## INSTRUCTIONS TO FOLLOW
The result should be the listing below restated word for word, with images left out.

## AVAILABLE RECORDS
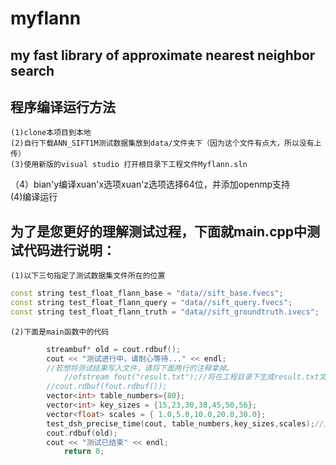 # myflann
my fast library of  approximate nearest neighbor search
------------------------------------------------------------

程序编译运行方法
------------------------------------------------------------
    (1)clone本项目到本地
    (2)自行下载ANN_SIFT1M测试数据集放到data/文件夹下（因为这个文件有点大，所以没有上传）
    (3)使用新版的visual studio 打开根目录下工程文件Myflann.sln
   （4）bian'y编译xuan'x选项xuan'z选项选择64位，并添加openmp支持  
    (4)编译运行
  
为了是您更好的理解测试过程，下面就main.cpp中测试代码进行说明：
--------------------------------------------------------------
    (1)以下三句指定了测试数据集文件所在的位置
```c++
const string test_float_flann_base = "data//sift_base.fvecs";
const string test_float_flann_query = "data//sift_query.fvecs";
const string test_float_flann_truth = "data//sift_groundtruth.ivecs";
```
    (2)下面是main函数中的代码
```c++
 		streambuf* old = cout.rdbuf(); 
		cout << "测试进行中，请耐心等待..." << endl; 
 		//若想将测试结果写入文件，请将下面两行的注释拿掉。 
 	    	//ofstream fout("result.txt");//将在工程目录下生成result.txt文件 
		//cout.rdbuf(fout.rdbuf()); 
 		vector<int> table_numbers={80}; 
 		vector<int> key_sizes = {15,23,30,38,45,50,56}; 
 		vector<float> scales = { 1.0,5.0,10.0,20.0,30.0}; 
 		test_dsh_precise_time(cout, table_numbers,key_sizes,scales);//测试dsh有效率 
 		cout.rdbuf(old); 
 		cout << "测试已结束" << endl; 
 	    	return 0; 

```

## ANSWER TO THE EXERCISE
 # myflann
my fast library of  approximate nearest neighbor search
------------------------------------------------------------

程序编译运行方法
------------------------------------------------------------
    (1)clone本项目到本地
    (2)自行下载ANN_SIFT1M测试数据集放到data/文件夹下（因为这个文件有点大，所以没有上传）
    (3)使用新版的visual studio 打开根目录下工程文件Myflann.sln
   （4）bian'y编译xuan'x选项xuan'z选项选择64位，并添加openmp支持  
    (4)编译运行
  
为了是您更好的理解测试过程，下面就main.cpp中测试代码进行说明：
--------------------------------------------------------------
    (1)以下三句指定了测试数据集文件所在的位置
```c++
const string test_float_flann_base = "data//sift_base.fvecs";
const string test_float_flann_query = "data//sift_query.fvecs";
const string test_float_flann_truth = "data//sift_groundtruth.ivecs";
```
    (2)下面是main函数中的代码
```c++
 		streambuf* old = cout.rdbuf(); 
		cout << "测试进行中，请耐心等待..." << endl; 
 		//若想将测试结果写入文件，请将下面两行的注释拿掉。 
 	    	//ofstream fout("result.txt");//将在工程目录下生成result.txt文件 
		//cout.rdbuf(fout.rdbuf()); 
 		vector<int> table_numbers={80}; 
 		vector<int> key_sizes = {15,23,30,38,45,50,56}; 
 		vector<float> scales = { 1.0,5.0,10.0,20.0,30.0}; 
 		test_dsh_precise_time(cout, table_numbers,key_sizes,scales);//测试dsh有效率 
 		cout.rdbuf(old); 
 		cout << "测试已结束" << endl; 
 	    	return 0; 

```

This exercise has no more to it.